After I already tell my boyfriend I don’t love him any more I love someone else, he told me no that can’t be possible and I told him bye and I ended the phone call. When we are together now he always make me smile and laugh but sometimes when we are there together his babymother calls. I always feel sad inside but I don’t want to show outside. I gave up my boyfriend for this guy who already has a woman and now I think I am stupid and dumb to make a decision like that. I truly love him and I know he loves me but sometimes he doesn’t show it like my ex do but I can’t do this any more. I gotta let him go cause it’s really bad to take another woman’s man which he is living with and I am tired of thinking I am not his main woman and he not gonna be mine so if I love him I gotta let him go and if he comes back it’s meant to be mine, but if he doesn’t it never meant to be mine. I really need your help Rosie, I am so confused. Although I am young still you’re not too young to fall in love but you gotta fall in love with the right person.
Love at First Sight
Dear Love at First Sight,
I agree, you are not too young to fall in love. You are so young to be caught up in this type of drama and this is directly connected to your age. Love is a real and can sometimes be a volatile emotion. We can’t help who we love and who loves us back. However, knowing who is NOT for you is the most important lesson here.
Why at 17 would you want to be with a dude who has a Baby Mama? Really, why? Your lack of experience shows us the old saying about, “dropping the bone for the shadow”. You had your own boyfriend, someone who showed you respect and affection it seems. Then up shows Mr. Prettiness, he has a lot of game. He then tells you that he can love you and his baby mama at the same time (first mistake) once she doesn’t find out. Second mistake was you went along with this arrangement.

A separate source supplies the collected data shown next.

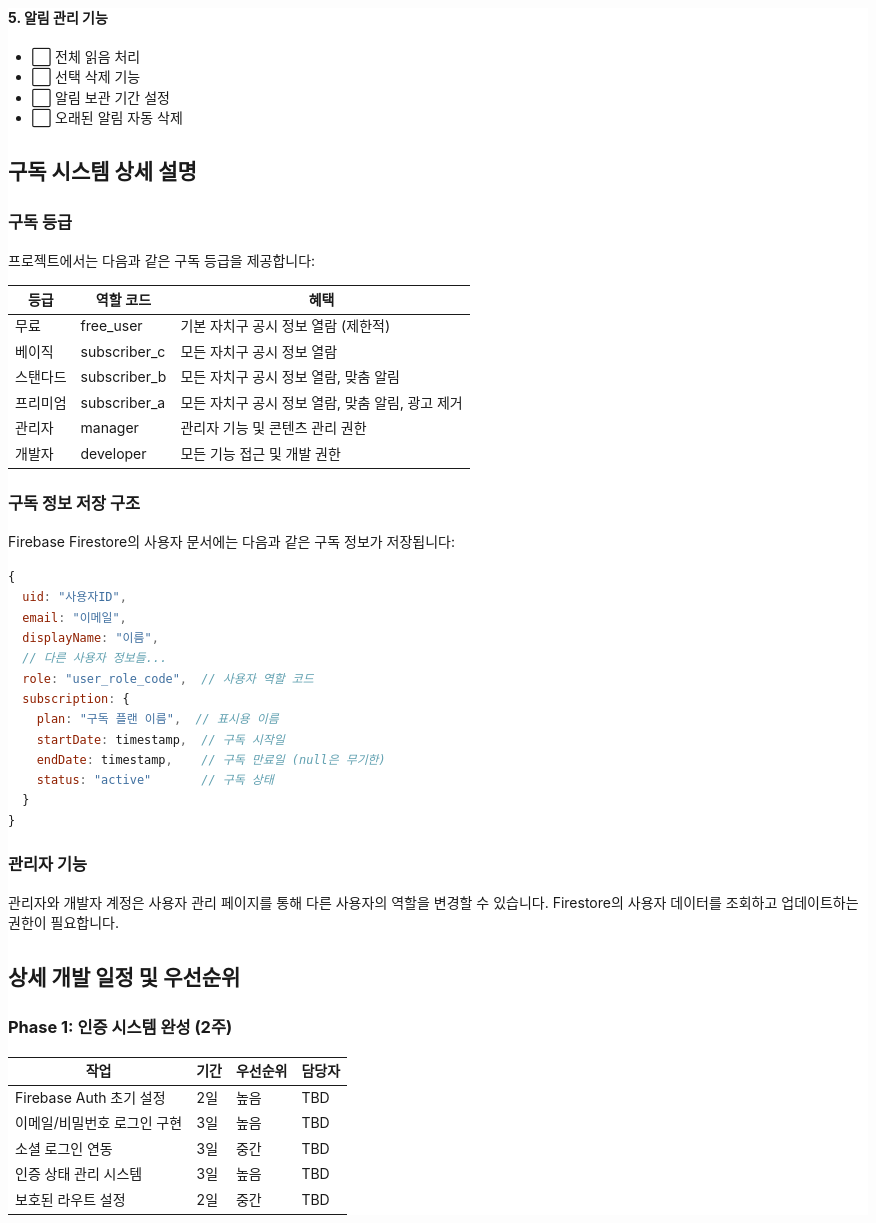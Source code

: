#### 5. 알림 관리 기능
- ⬜ 전체 읽음 처리
- ⬜ 선택 삭제 기능
- ⬜ 알림 보관 기간 설정
- ⬜ 오래된 알림 자동 삭제

## 구독 시스템 상세 설명

### 구독 등급
프로젝트에서는 다음과 같은 구독 등급을 제공합니다:

| 등급 | 역할 코드 | 혜택 |
|------|------------|------|
| 무료 | free_user | 기본 자치구 공시 정보 열람 (제한적) |
| 베이직 | subscriber_c | 모든 자치구 공시 정보 열람 |
| 스탠다드 | subscriber_b | 모든 자치구 공시 정보 열람, 맞춤 알림 |
| 프리미엄 | subscriber_a | 모든 자치구 공시 정보 열람, 맞춤 알림, 광고 제거 |
| 관리자 | manager | 관리자 기능 및 콘텐츠 관리 권한 |
| 개발자 | developer | 모든 기능 접근 및 개발 권한 |

### 구독 정보 저장 구조
Firebase Firestore의 사용자 문서에는 다음과 같은 구독 정보가 저장됩니다:

```javascript
{
  uid: "사용자ID",
  email: "이메일",
  displayName: "이름",
  // 다른 사용자 정보들...
  role: "user_role_code",  // 사용자 역할 코드
  subscription: {
    plan: "구독 플랜 이름",  // 표시용 이름
    startDate: timestamp,  // 구독 시작일
    endDate: timestamp,    // 구독 만료일 (null은 무기한)
    status: "active"       // 구독 상태
  }
}
```

### 관리자 기능
관리자와 개발자 계정은 사용자 관리 페이지를 통해 다른 사용자의 역할을 변경할 수 있습니다. Firestore의 사용자 데이터를 조회하고 업데이트하는 권한이 필요합니다.

## 상세 개발 일정 및 우선순위

### Phase 1: 인증 시스템 완성 (2주)
| 작업 | 기간 | 우선순위 | 담당자 |
|------|------|----------|--------|
| Firebase Auth 초기 설정 | 2일 | 높음 | TBD |
| 이메일/비밀번호 로그인 구현 | 3일 | 높음 | TBD |
| 소셜 로그인 연동 | 3일 | 중간 | TBD |
| 인증 상태 관리 시스템 | 3일 | 높음 | TBD |
| 보호된 라우트 설정 | 2일 | 중간 | TBD |
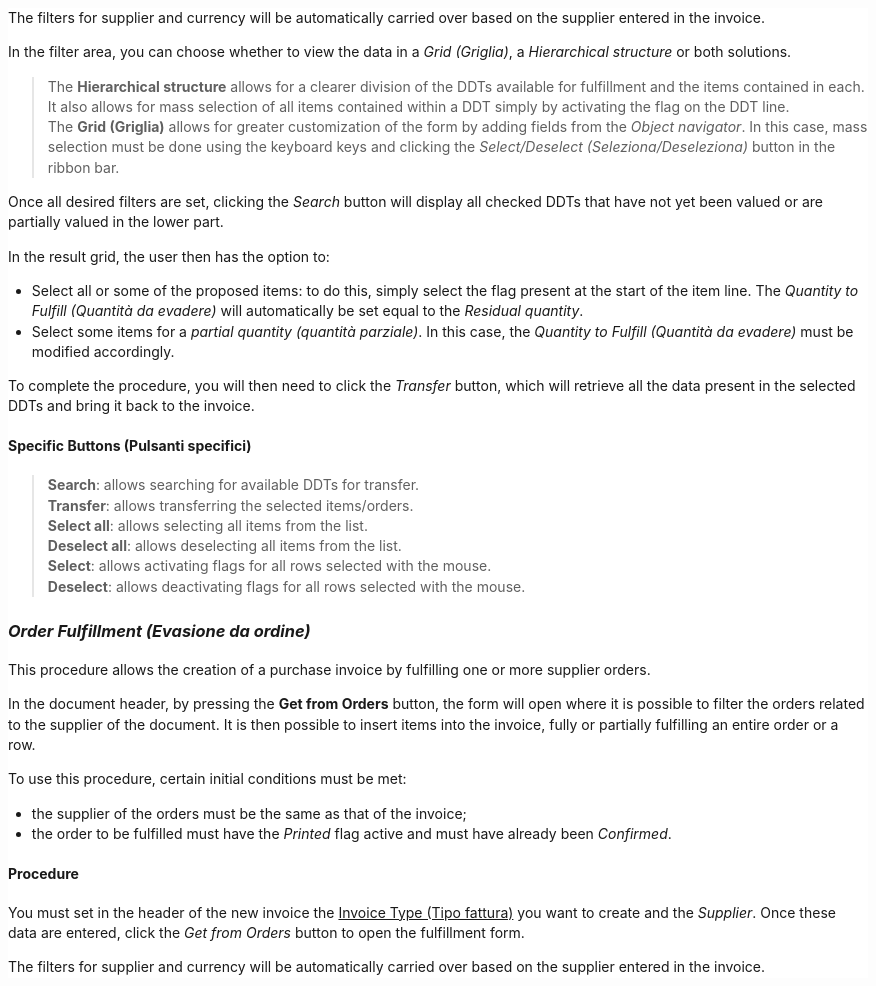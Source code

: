The filters for supplier and currency will be automatically carried over based on the supplier entered in the invoice.

In the filter area, you can choose whether to view the data in a *Grid (Griglia)*, a *Hierarchical structure* or both solutions.

> The **Hierarchical structure** allows for a clearer division of the DDTs available for fulfillment and the items contained in each. It also allows for mass selection of all items contained within a DDT simply by activating the flag on the DDT line.   
> The **Grid (Griglia)** allows for greater customization of the form by adding fields from the *Object navigator*. In this case, mass selection must be done using the keyboard keys and clicking the *Select/Deselect (Seleziona/Deseleziona)* button in the ribbon bar.

Once all desired filters are set, clicking the *Search* button will display all checked DDTs that have not yet been valued or are partially valued in the lower part.

In the result grid, the user then has the option to:

 - Select all or some of the proposed items: to do this, simply select the flag present at the start of the item line. The *Quantity to Fulfill (Quantità da evadere)* will automatically be set equal to the *Residual quantity*.
 - Select some items for a *partial quantity (quantità parziale)*. In this case, the *Quantity to Fulfill (Quantità da evadere)* must be modified accordingly.

To complete the procedure, you will then need to click the *Transfer* button, which will retrieve all the data present in the selected DDTs and bring it back to the invoice.

#### Specific Buttons (Pulsanti specifici)

> **Search**: allows searching for available DDTs for transfer.  
> **Transfer**: allows transferring the selected items/orders.  
> **Select all**: allows selecting all items from the list.  
> **Deselect all**: allows deselecting all items from the list.  
> **Select**: allows activating flags for all rows selected with the mouse.   
> **Deselect**: allows deactivating flags for all rows selected with the mouse.

### *Order Fulfillment (Evasione da ordine)*

This procedure allows the creation of a purchase invoice by fulfilling one or more supplier orders.

In the document header, by pressing the **Get from Orders** button, the form will open where it is possible to filter the orders related to the supplier of the document. It is then possible to insert items into the invoice, fully or partially fulfilling an entire order or a row.

To use this procedure, certain initial conditions must be met:

- the supplier of the orders must be the same as that of the invoice;
- the order to be fulfilled must have the *Printed* flag active and must have already been *Confirmed*.

#### Procedure  

You must set in the header of the new invoice the [Invoice Type (Tipo fattura)](/docs/configurations/tables/purchase/purchase-invoices-type) you want to create and the *Supplier*. Once these data are entered, click the *Get from Orders* button to open the fulfillment form.

The filters for supplier and currency will be automatically carried over based on the supplier entered in the invoice.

Look, do not put yourself in these positions going forward. Consider whoever that gets to know you on a personal level to be very privileged to do so. Let’s not start a horrible habit of being the “side chick”. I am very happy to hear that you have come around on your own to realize that this is no type of relationship for you. I guess you just wanted me to co-sign about your decision and I do 100%. Leave this guy and stop being caught up in his web of lies.
You know my drill, continue with your education, become a part of a healthy social circle. Go out with friends, experience all the wonderful things this life has to offer and think before you act. However, stop playing second fiddle, hold yourself to a much higher standard of behaviour and continue pushing forward to a brighter future.